Na percepção de Cristiano, as principais dificuldades enfrentadas por essas pessoas são o acesso a direitos e a descriminação. Apesar de possuírem direitos, por vezes os moradores de rua não conseguem usufruir destes. Ele dá o exemplo da demora para fazer a carteira de trabalho. “Como é morador de rua, agendam pra daqui a um mês, dois meses, e eles precisam pra ontem.”
FUTURO
O cenário das pessoas em situação de rua em Porto Alegre já é grave há tempo. Em 2016, segundo pesquisa da Fasc, a quantidade de pessoas em situação de rua era de 2.115. Hoje, além do número ter aumentado, as perspectivas de futuro são negativas.

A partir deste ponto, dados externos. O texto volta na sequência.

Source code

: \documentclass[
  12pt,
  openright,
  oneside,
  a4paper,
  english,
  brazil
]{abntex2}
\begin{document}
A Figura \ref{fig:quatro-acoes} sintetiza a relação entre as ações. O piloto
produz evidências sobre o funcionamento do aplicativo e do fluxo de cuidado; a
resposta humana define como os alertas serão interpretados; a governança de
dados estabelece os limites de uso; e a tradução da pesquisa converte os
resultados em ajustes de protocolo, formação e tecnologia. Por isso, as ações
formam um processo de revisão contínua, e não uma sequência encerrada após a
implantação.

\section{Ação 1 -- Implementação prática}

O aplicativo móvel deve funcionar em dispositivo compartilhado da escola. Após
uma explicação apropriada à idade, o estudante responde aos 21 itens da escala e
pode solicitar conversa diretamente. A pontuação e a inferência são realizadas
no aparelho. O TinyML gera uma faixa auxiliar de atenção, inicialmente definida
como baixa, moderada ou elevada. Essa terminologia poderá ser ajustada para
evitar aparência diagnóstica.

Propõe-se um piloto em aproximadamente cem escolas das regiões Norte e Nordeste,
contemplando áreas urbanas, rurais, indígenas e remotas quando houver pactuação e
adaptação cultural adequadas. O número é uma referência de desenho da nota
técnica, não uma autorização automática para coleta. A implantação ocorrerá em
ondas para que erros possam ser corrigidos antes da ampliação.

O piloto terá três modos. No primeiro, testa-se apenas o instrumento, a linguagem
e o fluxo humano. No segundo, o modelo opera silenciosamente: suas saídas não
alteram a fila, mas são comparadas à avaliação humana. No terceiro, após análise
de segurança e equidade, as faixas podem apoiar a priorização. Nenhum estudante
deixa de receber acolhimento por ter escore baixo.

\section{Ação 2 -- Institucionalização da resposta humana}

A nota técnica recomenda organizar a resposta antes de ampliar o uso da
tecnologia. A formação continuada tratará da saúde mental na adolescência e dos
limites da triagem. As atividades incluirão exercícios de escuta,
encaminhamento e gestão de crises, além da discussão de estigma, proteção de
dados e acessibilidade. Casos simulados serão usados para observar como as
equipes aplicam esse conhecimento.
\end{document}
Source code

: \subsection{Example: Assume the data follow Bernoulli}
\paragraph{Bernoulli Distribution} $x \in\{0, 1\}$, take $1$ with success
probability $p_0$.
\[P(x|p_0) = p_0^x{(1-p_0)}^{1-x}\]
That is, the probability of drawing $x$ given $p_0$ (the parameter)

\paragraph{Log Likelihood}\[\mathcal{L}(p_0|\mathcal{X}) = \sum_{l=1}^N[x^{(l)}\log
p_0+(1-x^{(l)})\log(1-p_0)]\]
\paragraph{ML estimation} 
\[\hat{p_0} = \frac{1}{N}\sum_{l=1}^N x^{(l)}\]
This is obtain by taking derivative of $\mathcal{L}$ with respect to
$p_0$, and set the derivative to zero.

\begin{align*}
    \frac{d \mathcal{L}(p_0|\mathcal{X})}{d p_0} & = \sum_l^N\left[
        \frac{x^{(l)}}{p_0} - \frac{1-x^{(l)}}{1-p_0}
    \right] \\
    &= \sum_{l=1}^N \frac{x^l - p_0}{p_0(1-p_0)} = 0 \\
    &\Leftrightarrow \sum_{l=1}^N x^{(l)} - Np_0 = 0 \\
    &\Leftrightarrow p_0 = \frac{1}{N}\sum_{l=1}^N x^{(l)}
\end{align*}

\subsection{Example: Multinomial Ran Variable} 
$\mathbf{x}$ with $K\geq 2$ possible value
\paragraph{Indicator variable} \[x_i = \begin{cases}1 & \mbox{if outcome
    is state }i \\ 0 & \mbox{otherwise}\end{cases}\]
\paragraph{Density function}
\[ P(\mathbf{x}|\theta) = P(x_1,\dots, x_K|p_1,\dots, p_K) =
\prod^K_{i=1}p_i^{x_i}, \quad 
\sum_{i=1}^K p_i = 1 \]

Cristiano diz que a população provavelmente vai aumentar. Patricia argumenta que, com a redução do valor do auxílio emergencial de R$ 600 para valores menores, a situação deve piorar, ainda mais com o término desse benefício. “Aquelas pessoas que conseguiam se manter às custas do auxílio emergencial, vão perder essa capacidade”, diz Patrícia.
As sugestões para melhoria vão desde abrir mais um albergue na zona central, até a reversão da situação econômica nacional. “Teria que estudar uma política pública”, acrescenta Cristiano. Mas o tom se mantém pessimista: “Eu acho que vai ter uma piora pelo menos no ano que vem, a gente vai ter um quadro bem acentuado de pessoas em situação de rua”, diz Patrícia.
Enquanto esses e outros problemas da cidade e do país não se solucionam, veremos mais filas no sereno da noite porto-alegrense, lotadas por aqueles que procuram casa para ficar.
* Os sobrenomes foram omitidos para não identificar as fontes.